--- INPUT DATA Enclosed Below ---

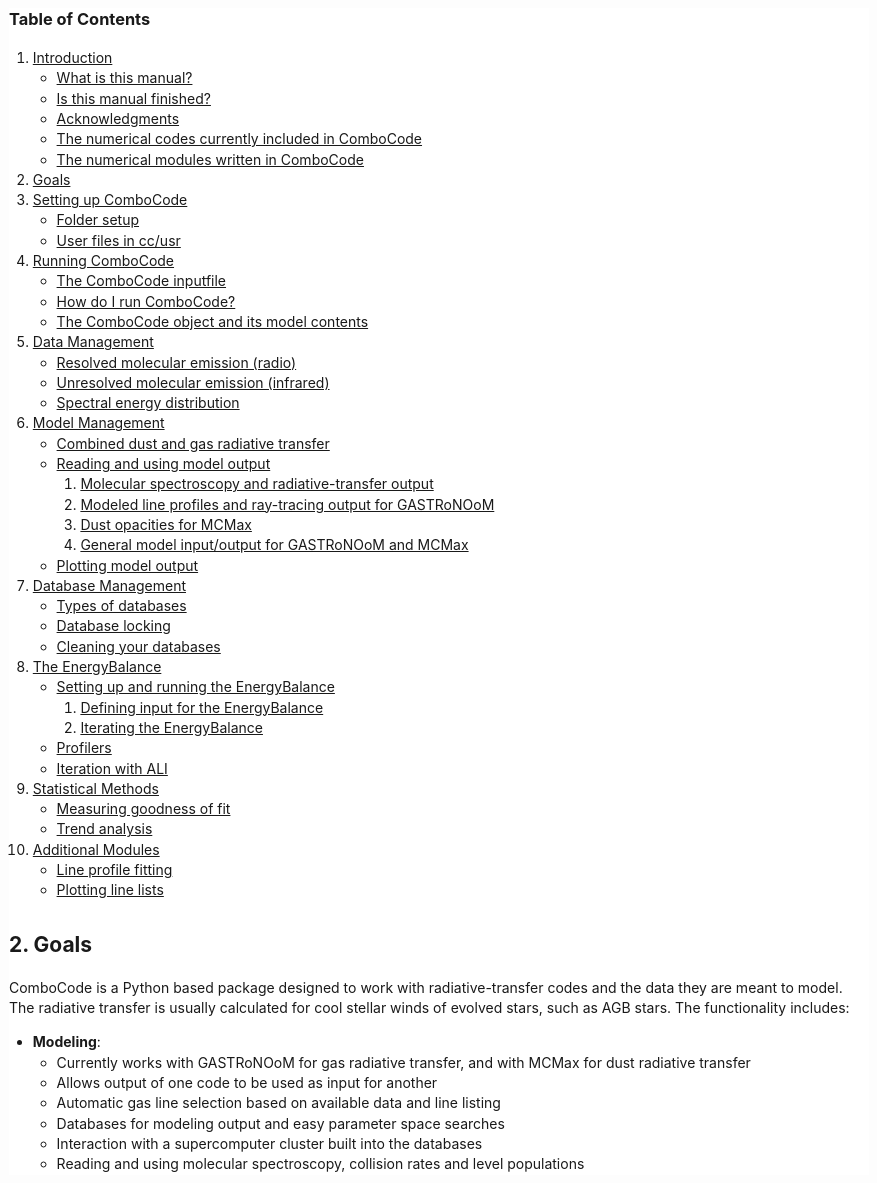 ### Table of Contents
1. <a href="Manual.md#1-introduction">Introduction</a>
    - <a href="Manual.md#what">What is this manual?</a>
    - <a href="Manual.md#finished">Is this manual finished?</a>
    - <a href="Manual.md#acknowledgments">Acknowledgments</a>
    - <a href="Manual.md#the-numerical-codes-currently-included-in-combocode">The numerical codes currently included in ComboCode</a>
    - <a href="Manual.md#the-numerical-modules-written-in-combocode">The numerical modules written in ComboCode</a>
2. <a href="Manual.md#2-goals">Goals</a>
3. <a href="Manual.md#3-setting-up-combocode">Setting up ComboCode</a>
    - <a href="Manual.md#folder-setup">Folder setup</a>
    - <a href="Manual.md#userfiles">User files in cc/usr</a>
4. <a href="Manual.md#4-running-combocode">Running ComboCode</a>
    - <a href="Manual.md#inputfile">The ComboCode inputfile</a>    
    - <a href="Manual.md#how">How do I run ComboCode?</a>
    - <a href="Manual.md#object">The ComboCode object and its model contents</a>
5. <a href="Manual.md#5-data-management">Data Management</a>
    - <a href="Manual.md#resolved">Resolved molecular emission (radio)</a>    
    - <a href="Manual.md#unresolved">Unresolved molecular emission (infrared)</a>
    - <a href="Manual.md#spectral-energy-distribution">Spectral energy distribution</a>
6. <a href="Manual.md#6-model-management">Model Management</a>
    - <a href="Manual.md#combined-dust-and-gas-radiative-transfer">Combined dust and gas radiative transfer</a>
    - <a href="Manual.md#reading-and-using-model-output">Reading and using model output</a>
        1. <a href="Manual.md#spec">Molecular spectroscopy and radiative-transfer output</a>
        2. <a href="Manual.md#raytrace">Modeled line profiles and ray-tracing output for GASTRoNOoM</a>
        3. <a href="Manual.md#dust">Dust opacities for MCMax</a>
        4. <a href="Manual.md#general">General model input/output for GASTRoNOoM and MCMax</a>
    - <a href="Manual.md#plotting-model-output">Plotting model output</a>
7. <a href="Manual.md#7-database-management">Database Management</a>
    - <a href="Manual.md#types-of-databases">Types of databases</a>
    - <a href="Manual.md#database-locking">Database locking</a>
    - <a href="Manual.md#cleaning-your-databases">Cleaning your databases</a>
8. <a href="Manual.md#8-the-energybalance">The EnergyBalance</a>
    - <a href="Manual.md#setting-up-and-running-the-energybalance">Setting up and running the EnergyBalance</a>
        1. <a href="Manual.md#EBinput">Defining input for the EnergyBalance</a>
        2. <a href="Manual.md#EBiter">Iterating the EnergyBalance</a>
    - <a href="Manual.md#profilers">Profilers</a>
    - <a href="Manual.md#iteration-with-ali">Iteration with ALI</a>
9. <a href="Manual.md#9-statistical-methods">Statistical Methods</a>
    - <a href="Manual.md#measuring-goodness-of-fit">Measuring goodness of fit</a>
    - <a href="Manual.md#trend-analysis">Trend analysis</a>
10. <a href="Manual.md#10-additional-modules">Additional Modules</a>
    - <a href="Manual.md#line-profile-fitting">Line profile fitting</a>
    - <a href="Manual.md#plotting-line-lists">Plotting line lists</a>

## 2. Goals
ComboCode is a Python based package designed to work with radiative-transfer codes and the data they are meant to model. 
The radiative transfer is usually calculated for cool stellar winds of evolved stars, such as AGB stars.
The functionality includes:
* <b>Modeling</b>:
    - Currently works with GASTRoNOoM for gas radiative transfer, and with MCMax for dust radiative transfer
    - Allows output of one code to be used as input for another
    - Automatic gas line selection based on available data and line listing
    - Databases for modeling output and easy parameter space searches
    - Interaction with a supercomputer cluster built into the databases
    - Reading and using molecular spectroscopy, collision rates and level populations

--- End of Enclosed INPUT DATA ---
--- INPUT DATA Enclosed Below ---

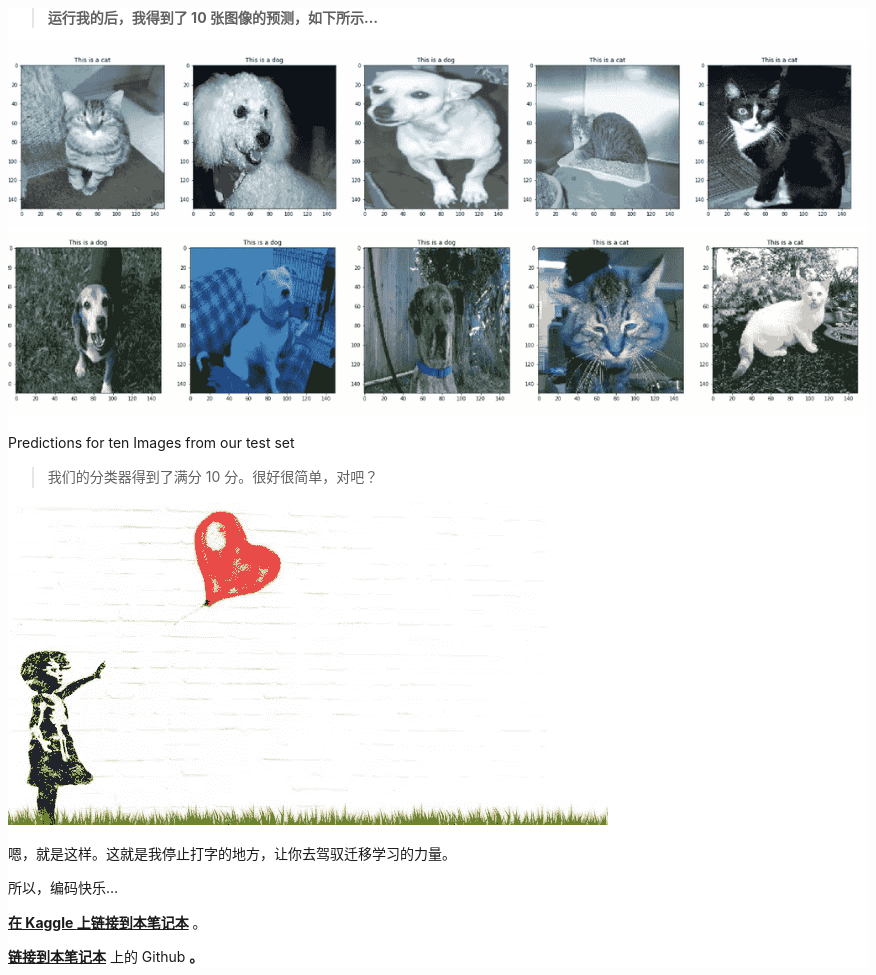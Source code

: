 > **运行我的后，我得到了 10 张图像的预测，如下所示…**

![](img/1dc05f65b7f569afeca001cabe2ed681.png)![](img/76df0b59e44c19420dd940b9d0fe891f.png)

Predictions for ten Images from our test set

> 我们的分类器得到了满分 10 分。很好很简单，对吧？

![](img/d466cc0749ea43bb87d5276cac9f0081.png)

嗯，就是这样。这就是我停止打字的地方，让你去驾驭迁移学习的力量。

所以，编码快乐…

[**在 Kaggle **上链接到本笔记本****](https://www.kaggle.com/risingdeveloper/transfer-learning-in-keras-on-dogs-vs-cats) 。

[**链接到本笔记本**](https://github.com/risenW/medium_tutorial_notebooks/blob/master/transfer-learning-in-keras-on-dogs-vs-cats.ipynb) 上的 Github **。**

--- End of Enclosed INPUT DATA ---

▶ _EXERCISE BRIEF_: What lines of the data include the word "dust"? Copy each of them.

▶ _EXPECTED ANSWER_:
    - <a href="Manual.md#combined-dust-and-gas-radiative-transfer">Combined dust and gas radiative transfer</a>
        3. <a href="Manual.md#dust">Dust opacities for MCMax</a>
    - Currently works with GASTRoNOoM for gas radiative transfer, and with MCMax for dust radiative transfer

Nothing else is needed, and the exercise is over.